▶ [WORK TO BE COMPLETED] In the listing that follows, print every line exactly and leave the images out.

▶ [RECORDS SHOWN]
☆ ☆ ☆ ☆ ☆

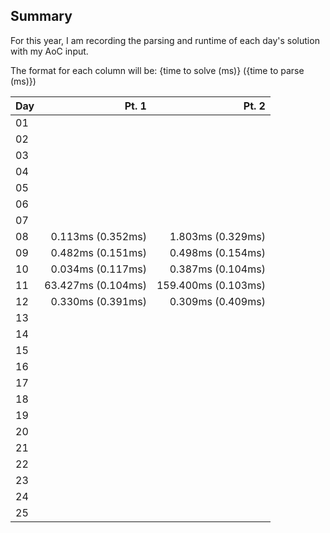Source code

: ## Summary

For this year, I am recording the parsing and runtime of each day's solution with my AoC input.

The format for each column will be:
{time to solve (ms)} ({time to parse (ms)})

| Day |              Pt. 1 |               Pt. 2 |
| --- | -----------------: | ------------------: |
| 01  |                    |                     |
| 02  |                    |                     |
| 03  |                    |                     |
| 04  |                    |                     |
| 05  |                    |                     |
| 06  |                    |                     |
| 07  |                    |                     |
| 08  |  0.113ms (0.352ms) |   1.803ms (0.329ms) |
| 09  |  0.482ms (0.151ms) |   0.498ms (0.154ms) |
| 10  |  0.034ms (0.117ms) |   0.387ms (0.104ms) |
| 11  | 63.427ms (0.104ms) | 159.400ms (0.103ms) |
| 12  |  0.330ms (0.391ms) |   0.309ms (0.409ms) |
| 13  |                    |                     |
| 14  |                    |                     |
| 15  |                    |                     |
| 16  |                    |                     |
| 17  |                    |                     |
| 18  |                    |                     |
| 19  |                    |                     |
| 20  |                    |                     |
| 21  |                    |                     |
| 22  |                    |                     |
| 23  |                    |                     |
| 24  |                    |                     |
| 25  |                    |                     |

☆ ☆ ☆ ☆ ☆

▶ [FINAL ANSWER]
Source code

: ## Summary

For this year, I am recording the parsing and runtime of each day's solution with my AoC input.

The format for each column will be:
{time to solve (ms)} ({time to parse (ms)})

| Day |              Pt. 1 |               Pt. 2 |
| --- | -----------------: | ------------------: |
| 01  |                    |                     |
| 02  |                    |                     |
| 03  |                    |                     |
| 04  |                    |                     |
| 05  |                    |                     |
| 06  |                    |                     |
| 07  |                    |                     |
| 08  |  0.113ms (0.352ms) |   1.803ms (0.329ms) |
| 09  |  0.482ms (0.151ms) |   0.498ms (0.154ms) |
| 10  |  0.034ms (0.117ms) |   0.387ms (0.104ms) |
| 11  | 63.427ms (0.104ms) | 159.400ms (0.103ms) |
| 12  |  0.330ms (0.391ms) |   0.309ms (0.409ms) |
| 13  |                    |                     |
| 14  |                    |                     |
| 15  |                    |                     |
| 16  |                    |                     |
| 17  |                    |                     |
| 18  |                    |                     |
| 19  |                    |                     |
| 20  |                    |                     |
| 21  |                    |                     |
| 22  |                    |                     |
| 23  |                    |                     |
| 24  |                    |                     |
| 25  |                    |                     |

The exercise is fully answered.